__Task goal__
Copy out each line of the material below that holds the string "Databricks".

__Input for this task__
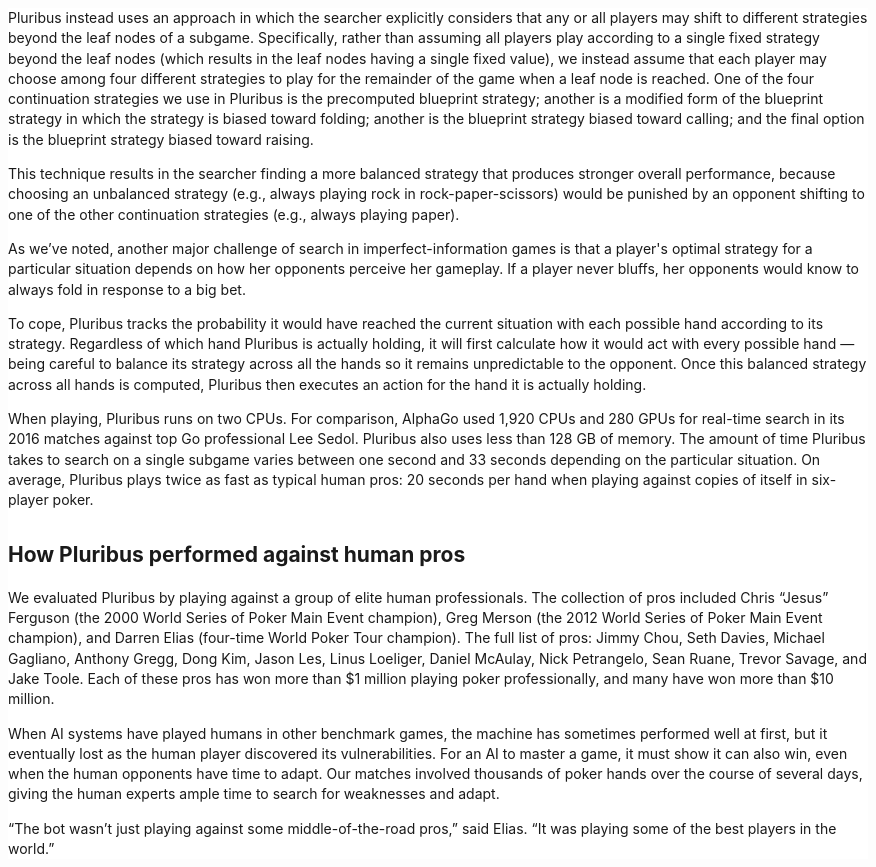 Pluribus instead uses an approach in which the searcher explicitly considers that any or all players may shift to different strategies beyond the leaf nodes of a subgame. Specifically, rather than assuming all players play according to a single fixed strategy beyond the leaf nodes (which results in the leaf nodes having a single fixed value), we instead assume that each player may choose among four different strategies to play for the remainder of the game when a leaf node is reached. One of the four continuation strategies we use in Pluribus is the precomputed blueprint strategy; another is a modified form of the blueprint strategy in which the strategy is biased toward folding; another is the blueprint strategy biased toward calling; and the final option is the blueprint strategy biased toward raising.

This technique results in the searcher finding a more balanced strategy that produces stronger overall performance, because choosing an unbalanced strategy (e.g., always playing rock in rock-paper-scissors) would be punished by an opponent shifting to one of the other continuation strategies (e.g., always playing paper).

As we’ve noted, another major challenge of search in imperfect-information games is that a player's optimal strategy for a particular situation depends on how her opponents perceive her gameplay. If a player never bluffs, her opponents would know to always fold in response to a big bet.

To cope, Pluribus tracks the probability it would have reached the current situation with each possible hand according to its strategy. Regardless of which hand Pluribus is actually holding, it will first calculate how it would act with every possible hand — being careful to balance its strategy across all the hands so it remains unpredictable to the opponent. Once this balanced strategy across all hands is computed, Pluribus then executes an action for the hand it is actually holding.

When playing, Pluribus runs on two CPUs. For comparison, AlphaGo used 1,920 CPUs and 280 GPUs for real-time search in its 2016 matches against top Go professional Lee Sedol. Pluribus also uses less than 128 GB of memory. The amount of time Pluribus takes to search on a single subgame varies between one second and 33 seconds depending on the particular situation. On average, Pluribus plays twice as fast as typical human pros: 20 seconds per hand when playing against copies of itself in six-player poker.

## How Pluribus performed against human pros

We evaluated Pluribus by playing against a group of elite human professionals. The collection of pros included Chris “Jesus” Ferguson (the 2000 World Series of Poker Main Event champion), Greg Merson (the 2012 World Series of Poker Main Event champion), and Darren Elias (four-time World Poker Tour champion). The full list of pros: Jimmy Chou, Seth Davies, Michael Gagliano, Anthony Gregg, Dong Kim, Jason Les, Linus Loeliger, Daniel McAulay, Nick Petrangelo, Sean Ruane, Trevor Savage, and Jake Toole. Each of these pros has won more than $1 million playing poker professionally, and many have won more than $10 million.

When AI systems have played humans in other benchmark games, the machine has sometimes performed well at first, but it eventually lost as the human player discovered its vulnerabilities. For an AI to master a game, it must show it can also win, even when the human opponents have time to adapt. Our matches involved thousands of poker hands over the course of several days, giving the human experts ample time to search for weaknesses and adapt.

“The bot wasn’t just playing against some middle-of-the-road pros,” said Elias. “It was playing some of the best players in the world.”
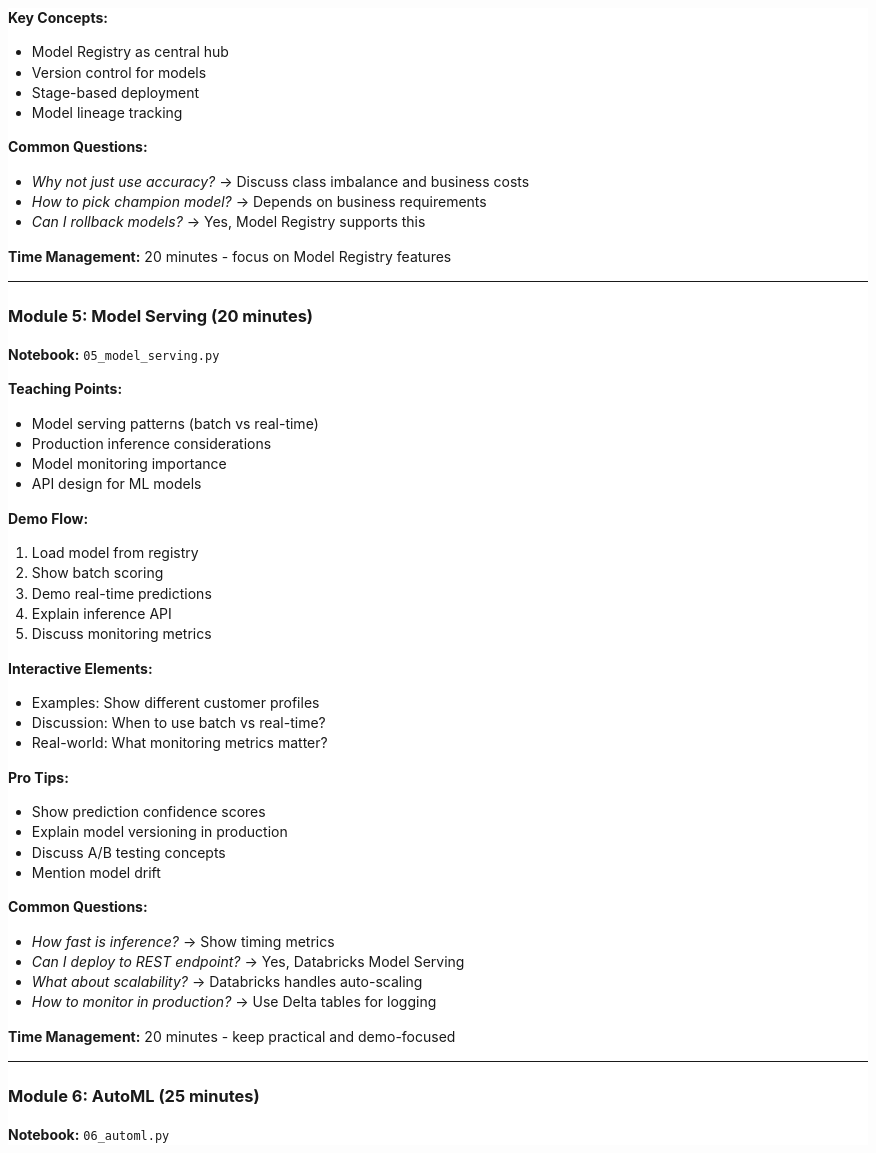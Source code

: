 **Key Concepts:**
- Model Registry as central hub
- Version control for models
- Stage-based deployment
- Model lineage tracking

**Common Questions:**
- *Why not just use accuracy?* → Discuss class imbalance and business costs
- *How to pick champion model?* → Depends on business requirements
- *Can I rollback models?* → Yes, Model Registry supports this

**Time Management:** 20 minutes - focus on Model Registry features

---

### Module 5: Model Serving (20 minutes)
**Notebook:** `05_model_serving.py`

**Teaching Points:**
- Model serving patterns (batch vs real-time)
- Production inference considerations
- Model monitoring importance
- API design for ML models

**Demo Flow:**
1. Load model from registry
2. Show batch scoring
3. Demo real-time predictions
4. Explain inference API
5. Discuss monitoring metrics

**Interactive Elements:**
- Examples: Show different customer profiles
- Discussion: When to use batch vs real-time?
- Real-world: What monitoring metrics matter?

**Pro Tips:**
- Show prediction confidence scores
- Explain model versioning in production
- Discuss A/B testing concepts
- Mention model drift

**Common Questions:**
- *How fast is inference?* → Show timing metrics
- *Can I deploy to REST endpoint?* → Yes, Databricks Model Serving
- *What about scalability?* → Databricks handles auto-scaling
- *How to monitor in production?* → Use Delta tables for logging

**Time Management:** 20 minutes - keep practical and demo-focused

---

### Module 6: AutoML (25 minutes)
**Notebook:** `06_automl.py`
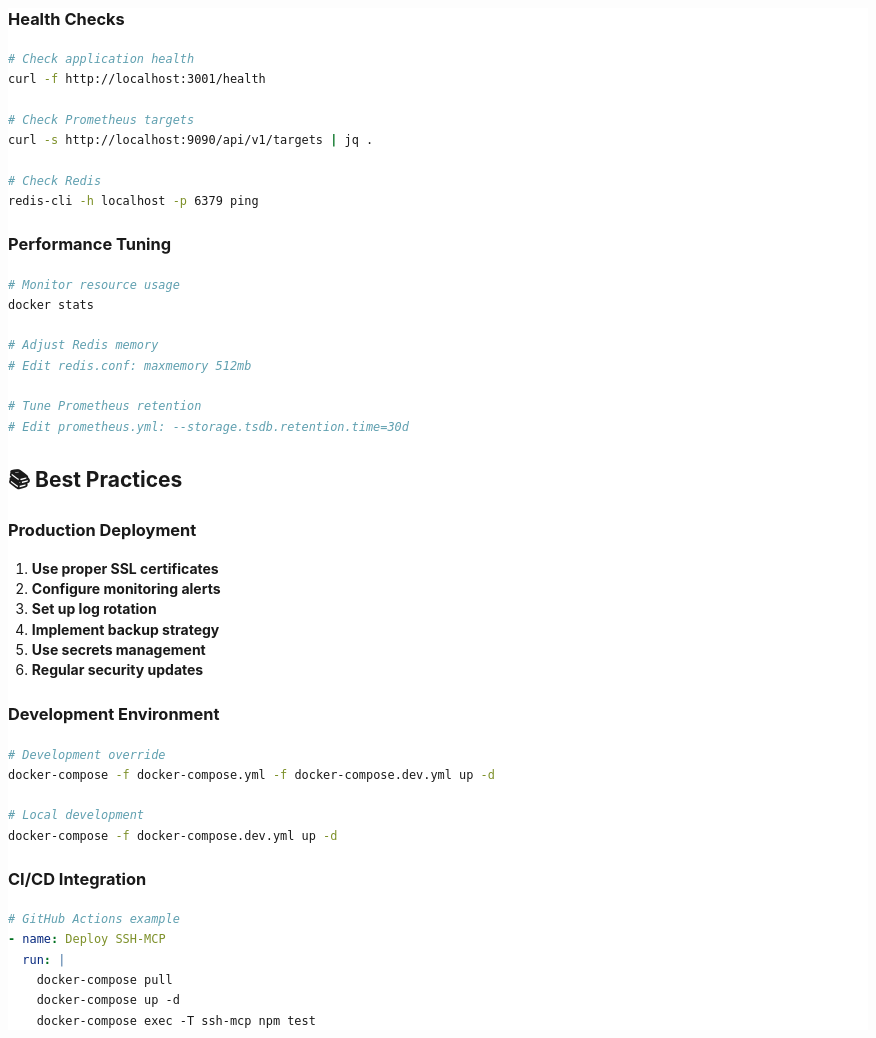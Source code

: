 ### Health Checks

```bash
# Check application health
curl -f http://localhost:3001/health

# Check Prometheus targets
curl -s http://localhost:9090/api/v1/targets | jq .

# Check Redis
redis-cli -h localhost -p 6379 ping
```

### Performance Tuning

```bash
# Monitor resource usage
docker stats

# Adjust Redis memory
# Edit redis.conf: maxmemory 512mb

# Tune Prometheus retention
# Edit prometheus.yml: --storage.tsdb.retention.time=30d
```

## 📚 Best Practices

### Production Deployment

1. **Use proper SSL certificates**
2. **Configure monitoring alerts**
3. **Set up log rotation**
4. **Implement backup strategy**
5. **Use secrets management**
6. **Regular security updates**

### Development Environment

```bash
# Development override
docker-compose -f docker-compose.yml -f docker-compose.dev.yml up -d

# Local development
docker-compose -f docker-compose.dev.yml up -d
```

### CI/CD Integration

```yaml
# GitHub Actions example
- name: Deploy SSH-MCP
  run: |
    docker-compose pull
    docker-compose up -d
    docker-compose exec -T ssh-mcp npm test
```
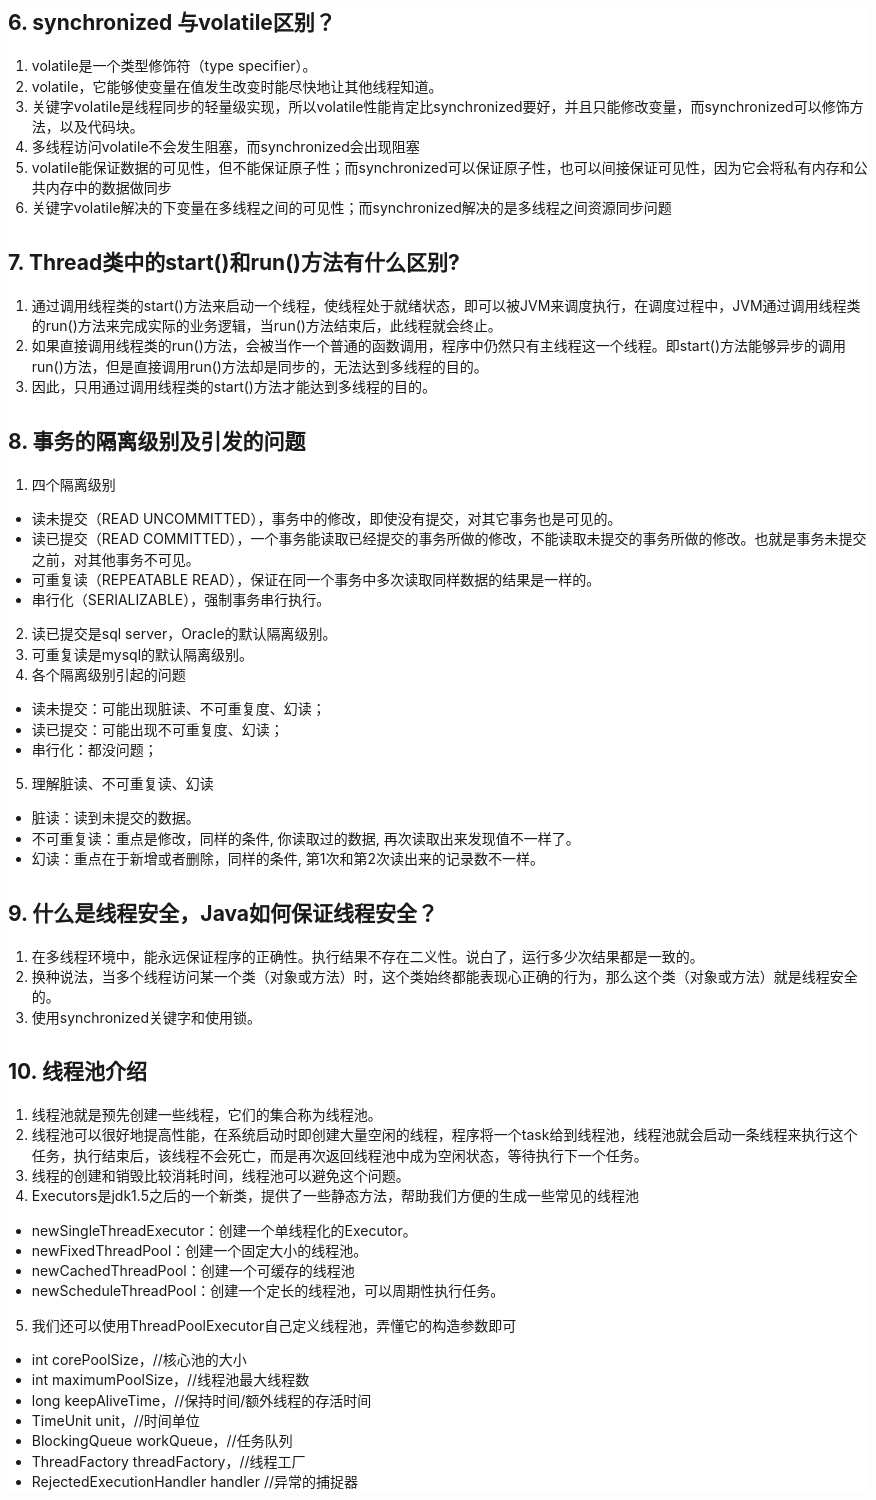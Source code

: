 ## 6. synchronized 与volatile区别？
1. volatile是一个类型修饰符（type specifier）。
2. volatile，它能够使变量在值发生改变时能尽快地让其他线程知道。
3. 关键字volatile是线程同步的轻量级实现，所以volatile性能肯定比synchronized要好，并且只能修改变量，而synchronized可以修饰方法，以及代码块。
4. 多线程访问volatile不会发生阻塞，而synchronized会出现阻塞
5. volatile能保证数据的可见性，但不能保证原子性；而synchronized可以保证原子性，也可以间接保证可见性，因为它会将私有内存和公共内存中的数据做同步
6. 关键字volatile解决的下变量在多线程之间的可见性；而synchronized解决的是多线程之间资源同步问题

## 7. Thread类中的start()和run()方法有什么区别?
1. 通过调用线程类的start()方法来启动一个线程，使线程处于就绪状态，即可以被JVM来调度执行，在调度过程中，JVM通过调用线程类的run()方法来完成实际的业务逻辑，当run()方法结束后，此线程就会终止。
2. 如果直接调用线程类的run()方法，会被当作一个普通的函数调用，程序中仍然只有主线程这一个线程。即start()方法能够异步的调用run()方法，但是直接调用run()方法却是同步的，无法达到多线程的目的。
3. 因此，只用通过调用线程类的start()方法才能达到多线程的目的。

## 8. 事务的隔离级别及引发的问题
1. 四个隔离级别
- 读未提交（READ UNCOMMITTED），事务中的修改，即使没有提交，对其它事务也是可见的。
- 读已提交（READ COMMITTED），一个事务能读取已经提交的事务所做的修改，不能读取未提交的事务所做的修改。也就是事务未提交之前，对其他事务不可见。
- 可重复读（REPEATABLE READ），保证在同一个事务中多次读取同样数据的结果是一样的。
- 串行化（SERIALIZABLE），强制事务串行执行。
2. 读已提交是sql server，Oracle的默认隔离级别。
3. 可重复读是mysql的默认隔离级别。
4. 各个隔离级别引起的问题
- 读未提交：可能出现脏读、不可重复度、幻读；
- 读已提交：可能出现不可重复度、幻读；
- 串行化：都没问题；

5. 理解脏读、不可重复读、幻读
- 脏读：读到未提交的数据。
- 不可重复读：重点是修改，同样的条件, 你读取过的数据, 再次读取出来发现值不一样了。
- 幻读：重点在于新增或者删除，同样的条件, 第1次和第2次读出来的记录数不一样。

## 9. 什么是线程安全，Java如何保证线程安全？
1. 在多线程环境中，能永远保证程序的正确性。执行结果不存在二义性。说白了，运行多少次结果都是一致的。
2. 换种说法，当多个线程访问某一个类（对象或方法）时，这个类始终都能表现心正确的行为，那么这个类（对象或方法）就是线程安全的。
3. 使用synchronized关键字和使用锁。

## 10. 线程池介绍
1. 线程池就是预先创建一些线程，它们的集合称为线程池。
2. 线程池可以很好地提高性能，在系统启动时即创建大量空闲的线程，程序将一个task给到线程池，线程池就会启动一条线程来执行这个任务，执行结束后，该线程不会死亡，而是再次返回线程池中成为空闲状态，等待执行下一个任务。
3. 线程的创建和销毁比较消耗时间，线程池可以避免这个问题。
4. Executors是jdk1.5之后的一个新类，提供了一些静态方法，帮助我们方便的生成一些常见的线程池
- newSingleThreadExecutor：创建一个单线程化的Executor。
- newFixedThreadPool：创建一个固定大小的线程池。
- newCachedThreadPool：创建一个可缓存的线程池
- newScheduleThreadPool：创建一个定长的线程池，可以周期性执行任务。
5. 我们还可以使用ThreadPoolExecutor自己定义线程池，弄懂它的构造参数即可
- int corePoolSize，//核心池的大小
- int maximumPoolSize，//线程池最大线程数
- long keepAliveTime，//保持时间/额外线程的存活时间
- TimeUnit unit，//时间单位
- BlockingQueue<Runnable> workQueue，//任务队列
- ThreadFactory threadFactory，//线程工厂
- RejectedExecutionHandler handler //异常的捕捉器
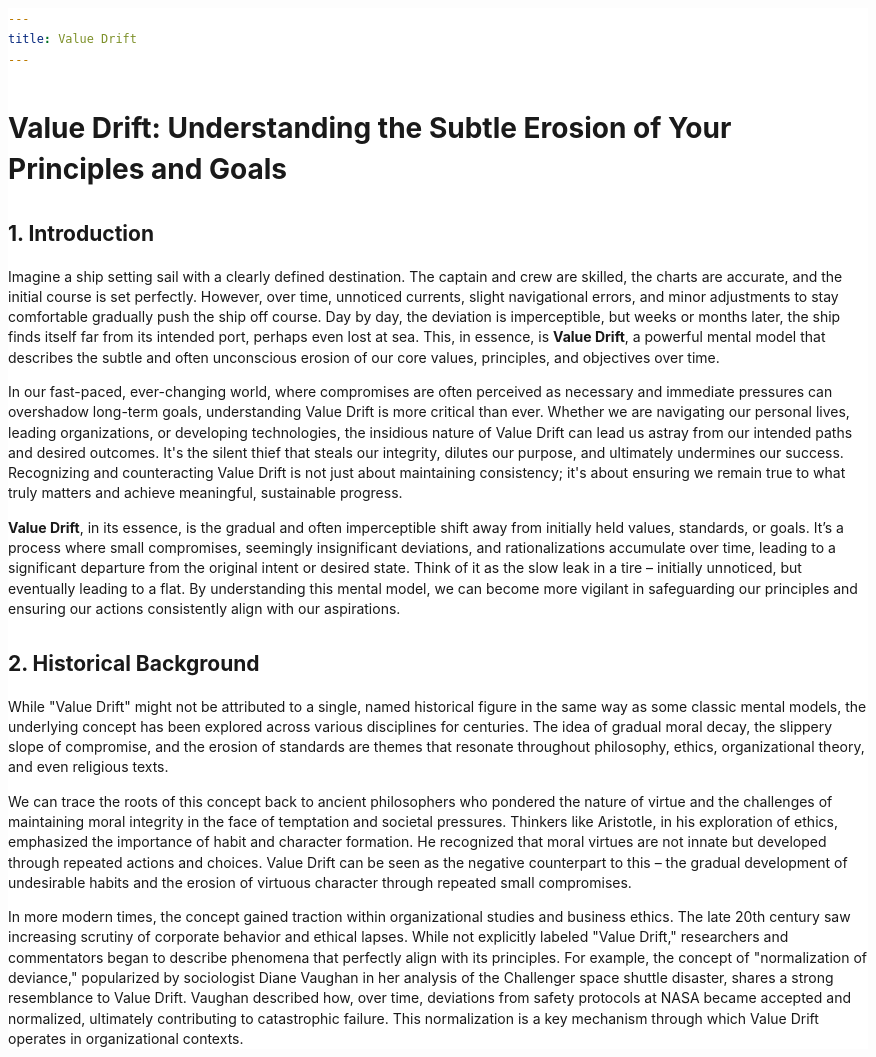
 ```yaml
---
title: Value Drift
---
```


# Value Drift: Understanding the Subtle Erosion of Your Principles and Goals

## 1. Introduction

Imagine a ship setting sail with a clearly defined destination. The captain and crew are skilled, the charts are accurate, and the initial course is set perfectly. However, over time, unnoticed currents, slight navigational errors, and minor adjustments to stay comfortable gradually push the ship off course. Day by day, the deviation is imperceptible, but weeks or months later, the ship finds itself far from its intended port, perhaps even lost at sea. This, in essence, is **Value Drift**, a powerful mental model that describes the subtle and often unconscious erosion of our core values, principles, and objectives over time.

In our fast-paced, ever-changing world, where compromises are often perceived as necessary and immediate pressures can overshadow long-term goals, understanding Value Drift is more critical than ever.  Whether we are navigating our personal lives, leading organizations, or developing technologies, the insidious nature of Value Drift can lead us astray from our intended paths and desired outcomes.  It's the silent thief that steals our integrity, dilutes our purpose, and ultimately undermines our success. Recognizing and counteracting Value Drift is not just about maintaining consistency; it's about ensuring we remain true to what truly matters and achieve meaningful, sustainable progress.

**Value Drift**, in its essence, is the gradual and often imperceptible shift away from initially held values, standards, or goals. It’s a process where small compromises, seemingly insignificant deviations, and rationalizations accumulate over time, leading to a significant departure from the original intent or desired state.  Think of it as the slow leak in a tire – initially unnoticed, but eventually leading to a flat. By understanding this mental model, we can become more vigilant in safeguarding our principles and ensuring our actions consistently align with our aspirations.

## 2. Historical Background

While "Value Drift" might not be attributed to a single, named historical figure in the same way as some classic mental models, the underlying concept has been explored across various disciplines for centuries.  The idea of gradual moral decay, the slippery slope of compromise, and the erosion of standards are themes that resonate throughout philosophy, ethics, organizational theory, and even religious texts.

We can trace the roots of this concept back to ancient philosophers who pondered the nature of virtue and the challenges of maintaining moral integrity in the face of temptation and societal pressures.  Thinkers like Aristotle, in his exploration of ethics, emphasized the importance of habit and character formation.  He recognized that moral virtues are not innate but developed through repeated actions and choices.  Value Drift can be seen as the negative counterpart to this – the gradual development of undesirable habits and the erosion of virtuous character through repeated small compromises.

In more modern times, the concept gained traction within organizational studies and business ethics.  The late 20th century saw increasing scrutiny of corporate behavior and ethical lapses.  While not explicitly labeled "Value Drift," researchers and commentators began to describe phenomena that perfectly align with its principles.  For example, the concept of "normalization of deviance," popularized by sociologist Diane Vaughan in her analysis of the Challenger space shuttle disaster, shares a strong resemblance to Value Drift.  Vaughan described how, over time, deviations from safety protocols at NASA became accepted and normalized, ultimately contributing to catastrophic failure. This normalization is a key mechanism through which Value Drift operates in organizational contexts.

__Solution to the problem__
- *Can I deploy to REST endpoint?* → Yes, Databricks Model Serving
- *What about scalability?* → Databricks handles auto-scaling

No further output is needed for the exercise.